(Records contained in a dataset)
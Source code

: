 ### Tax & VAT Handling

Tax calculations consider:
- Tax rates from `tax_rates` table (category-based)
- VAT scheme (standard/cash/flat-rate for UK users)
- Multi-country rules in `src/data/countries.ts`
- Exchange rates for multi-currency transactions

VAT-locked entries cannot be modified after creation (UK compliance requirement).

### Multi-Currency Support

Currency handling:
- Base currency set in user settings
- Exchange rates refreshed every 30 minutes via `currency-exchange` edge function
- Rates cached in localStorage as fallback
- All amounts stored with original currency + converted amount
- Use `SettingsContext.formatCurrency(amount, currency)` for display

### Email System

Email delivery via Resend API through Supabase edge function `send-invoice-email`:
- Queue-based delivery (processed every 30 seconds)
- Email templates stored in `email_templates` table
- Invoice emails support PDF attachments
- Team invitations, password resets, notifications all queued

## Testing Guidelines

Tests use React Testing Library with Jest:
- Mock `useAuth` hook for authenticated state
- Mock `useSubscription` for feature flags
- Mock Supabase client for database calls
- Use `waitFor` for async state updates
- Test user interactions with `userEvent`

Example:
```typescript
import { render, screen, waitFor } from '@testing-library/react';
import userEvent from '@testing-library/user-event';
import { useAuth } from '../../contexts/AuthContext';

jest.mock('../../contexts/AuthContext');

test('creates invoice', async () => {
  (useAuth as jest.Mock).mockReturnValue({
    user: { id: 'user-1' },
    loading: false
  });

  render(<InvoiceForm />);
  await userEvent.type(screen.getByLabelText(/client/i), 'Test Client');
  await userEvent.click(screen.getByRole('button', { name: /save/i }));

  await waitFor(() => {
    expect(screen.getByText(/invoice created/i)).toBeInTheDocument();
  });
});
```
--
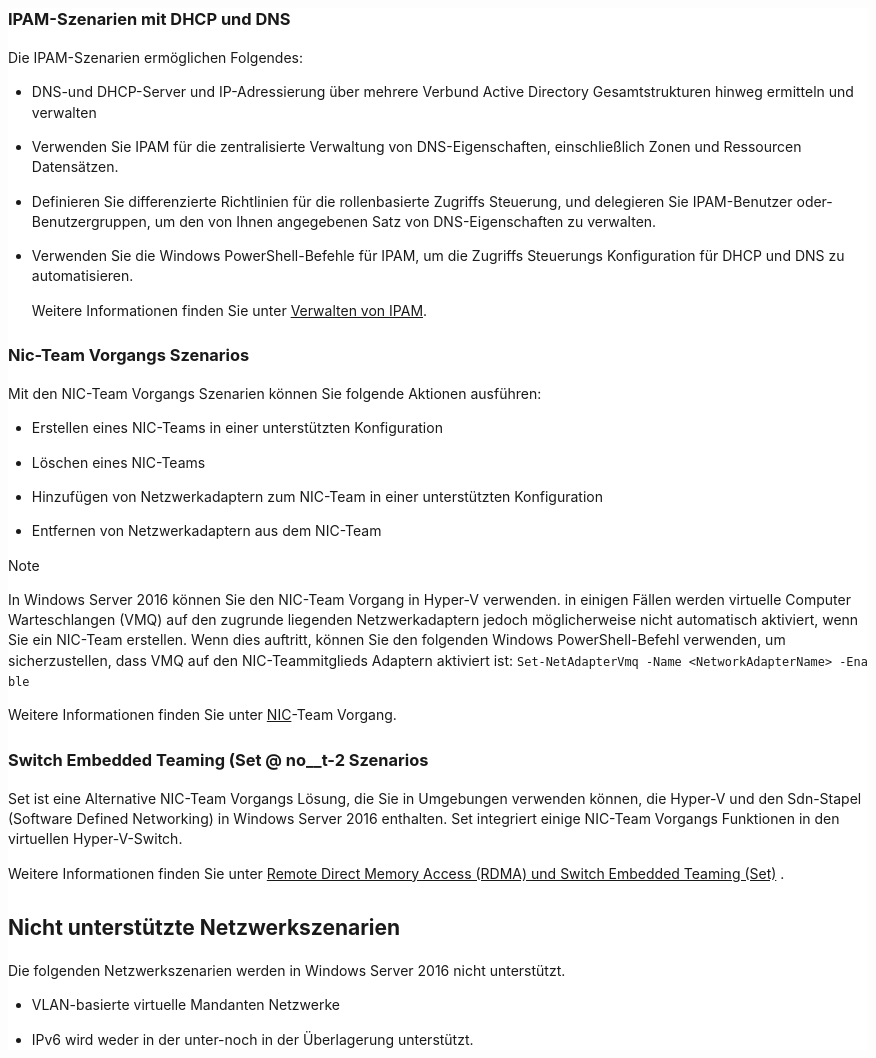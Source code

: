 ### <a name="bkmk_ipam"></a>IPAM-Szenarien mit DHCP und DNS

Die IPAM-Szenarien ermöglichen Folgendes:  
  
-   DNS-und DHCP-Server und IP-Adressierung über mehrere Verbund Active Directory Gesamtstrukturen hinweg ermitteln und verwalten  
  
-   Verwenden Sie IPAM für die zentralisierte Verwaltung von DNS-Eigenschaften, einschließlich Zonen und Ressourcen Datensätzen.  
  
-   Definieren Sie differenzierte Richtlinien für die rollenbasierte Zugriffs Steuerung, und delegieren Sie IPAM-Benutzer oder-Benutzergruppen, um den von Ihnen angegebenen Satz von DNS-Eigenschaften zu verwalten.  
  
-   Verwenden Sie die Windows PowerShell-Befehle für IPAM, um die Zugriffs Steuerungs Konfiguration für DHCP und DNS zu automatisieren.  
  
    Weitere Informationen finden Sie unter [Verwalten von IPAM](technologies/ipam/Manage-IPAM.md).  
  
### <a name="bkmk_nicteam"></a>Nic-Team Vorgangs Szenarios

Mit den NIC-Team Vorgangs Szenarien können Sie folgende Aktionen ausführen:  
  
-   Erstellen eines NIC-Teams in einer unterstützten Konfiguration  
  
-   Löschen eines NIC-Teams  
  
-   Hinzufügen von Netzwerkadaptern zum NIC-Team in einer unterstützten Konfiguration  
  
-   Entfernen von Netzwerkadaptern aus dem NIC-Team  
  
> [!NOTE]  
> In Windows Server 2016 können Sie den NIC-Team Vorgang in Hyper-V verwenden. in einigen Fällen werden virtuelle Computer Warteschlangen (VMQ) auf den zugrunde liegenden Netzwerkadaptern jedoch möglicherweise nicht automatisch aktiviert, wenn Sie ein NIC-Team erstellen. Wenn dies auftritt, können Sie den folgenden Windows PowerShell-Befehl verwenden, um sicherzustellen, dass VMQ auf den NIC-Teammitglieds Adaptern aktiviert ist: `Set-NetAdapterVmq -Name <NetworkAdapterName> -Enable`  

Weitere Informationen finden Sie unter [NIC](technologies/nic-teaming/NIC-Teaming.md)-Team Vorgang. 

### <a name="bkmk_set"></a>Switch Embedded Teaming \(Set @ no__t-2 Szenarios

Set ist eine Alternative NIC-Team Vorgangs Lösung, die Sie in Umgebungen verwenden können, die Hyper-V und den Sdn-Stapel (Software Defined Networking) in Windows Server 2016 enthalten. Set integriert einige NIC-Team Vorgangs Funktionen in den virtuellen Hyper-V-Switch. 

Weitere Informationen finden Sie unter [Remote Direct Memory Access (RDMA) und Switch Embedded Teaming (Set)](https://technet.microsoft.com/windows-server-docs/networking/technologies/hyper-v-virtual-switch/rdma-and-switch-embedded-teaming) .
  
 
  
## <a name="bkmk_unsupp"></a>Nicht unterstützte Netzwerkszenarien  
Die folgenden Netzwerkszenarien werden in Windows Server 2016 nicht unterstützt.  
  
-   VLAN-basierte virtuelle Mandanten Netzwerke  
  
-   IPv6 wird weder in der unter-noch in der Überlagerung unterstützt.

*What you need to do*:
Please reproduce the lines from the line with "- Exchange rates for" to the line with "- Team invitations, password", both ends included, exactly as they appear above.

*Solution to the exercise*:
- Exchange rates for multi-currency transactions

VAT-locked entries cannot be modified after creation (UK compliance requirement).

### Multi-Currency Support

Currency handling:
- Base currency set in user settings
- Exchange rates refreshed every 30 minutes via `currency-exchange` edge function
- Rates cached in localStorage as fallback
- All amounts stored with original currency + converted amount
- Use `SettingsContext.formatCurrency(amount, currency)` for display

### Email System

Email delivery via Resend API through Supabase edge function `send-invoice-email`:
- Queue-based delivery (processed every 30 seconds)
- Email templates stored in `email_templates` table
- Invoice emails support PDF attachments
- Team invitations, password resets, notifications all queued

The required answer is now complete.